▶ **Instructions for the task**:
Pull every line that holds the word "image" from the entries.

▶ **Provided entries**:
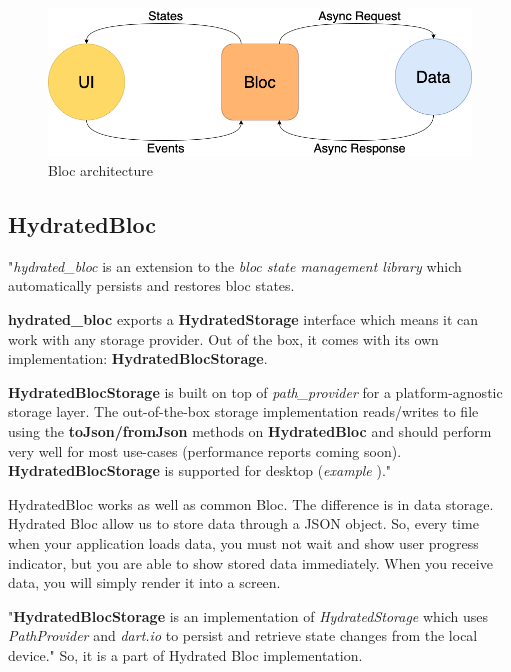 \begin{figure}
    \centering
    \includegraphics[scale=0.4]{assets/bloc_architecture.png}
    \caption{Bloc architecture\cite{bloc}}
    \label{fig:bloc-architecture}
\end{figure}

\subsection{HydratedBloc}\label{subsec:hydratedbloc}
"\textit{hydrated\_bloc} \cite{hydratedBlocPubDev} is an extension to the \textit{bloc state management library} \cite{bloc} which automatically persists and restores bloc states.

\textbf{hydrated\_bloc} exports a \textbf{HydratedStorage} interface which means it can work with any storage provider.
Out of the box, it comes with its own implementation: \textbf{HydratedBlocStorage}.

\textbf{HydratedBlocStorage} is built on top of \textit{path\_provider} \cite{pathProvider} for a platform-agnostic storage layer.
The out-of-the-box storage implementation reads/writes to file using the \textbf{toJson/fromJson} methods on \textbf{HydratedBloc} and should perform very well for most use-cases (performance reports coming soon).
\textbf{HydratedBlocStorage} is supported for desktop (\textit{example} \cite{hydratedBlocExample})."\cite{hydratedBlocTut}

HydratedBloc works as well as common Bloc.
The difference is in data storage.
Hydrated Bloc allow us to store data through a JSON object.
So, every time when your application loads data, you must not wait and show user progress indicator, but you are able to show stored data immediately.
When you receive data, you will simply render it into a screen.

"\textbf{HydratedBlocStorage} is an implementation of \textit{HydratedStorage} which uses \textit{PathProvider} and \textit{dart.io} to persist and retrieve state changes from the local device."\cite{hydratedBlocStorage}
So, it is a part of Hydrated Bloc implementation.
* * *
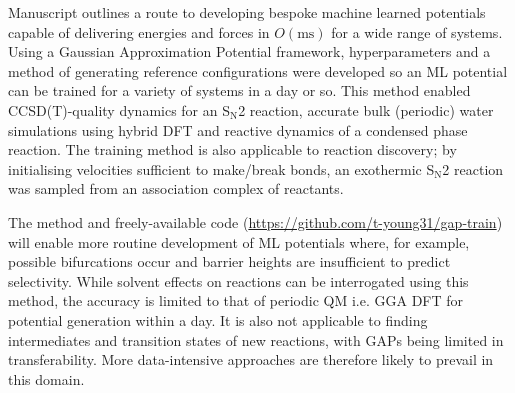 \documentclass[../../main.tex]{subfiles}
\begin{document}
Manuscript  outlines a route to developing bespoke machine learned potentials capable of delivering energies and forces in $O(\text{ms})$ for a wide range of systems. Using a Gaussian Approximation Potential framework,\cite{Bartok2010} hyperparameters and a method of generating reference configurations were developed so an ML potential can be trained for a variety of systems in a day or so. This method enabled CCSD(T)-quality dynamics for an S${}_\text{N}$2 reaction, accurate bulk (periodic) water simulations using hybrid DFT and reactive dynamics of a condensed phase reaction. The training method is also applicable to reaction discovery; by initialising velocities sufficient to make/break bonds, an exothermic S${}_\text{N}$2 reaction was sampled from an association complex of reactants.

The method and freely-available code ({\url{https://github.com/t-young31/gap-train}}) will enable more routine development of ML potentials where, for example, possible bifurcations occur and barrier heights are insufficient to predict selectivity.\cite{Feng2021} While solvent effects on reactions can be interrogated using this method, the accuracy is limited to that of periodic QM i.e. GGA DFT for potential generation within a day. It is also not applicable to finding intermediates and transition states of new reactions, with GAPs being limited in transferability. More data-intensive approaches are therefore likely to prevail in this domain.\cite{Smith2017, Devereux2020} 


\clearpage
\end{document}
---
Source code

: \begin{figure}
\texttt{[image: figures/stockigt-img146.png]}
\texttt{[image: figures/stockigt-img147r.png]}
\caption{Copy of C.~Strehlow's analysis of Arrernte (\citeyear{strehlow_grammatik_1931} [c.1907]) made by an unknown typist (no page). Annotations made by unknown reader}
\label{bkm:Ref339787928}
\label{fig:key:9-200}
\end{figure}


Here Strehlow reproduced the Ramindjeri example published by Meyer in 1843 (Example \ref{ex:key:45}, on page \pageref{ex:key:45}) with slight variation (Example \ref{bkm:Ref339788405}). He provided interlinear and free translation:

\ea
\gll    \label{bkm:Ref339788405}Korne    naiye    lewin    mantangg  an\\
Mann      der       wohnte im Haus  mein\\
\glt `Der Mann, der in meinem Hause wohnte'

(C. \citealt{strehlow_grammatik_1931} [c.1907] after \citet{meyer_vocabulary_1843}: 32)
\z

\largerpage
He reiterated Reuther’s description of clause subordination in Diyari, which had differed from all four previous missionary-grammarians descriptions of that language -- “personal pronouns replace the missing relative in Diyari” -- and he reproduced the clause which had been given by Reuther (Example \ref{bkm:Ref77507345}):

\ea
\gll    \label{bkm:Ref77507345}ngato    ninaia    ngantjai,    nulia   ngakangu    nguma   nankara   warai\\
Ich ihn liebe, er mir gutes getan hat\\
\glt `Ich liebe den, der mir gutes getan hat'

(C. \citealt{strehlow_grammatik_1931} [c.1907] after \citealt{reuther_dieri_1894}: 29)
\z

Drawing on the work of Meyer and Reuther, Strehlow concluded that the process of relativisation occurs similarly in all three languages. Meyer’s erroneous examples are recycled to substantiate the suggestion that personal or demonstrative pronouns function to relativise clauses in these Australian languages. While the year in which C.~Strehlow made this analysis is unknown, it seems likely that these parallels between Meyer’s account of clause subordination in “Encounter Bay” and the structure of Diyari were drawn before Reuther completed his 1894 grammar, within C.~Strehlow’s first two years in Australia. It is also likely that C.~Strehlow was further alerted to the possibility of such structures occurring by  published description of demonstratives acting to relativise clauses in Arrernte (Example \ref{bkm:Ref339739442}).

▶ **Answer for this exercise**:
\texttt{[image: figures/stockigt-img146.png]}
\texttt{[image: figures/stockigt-img147r.png]}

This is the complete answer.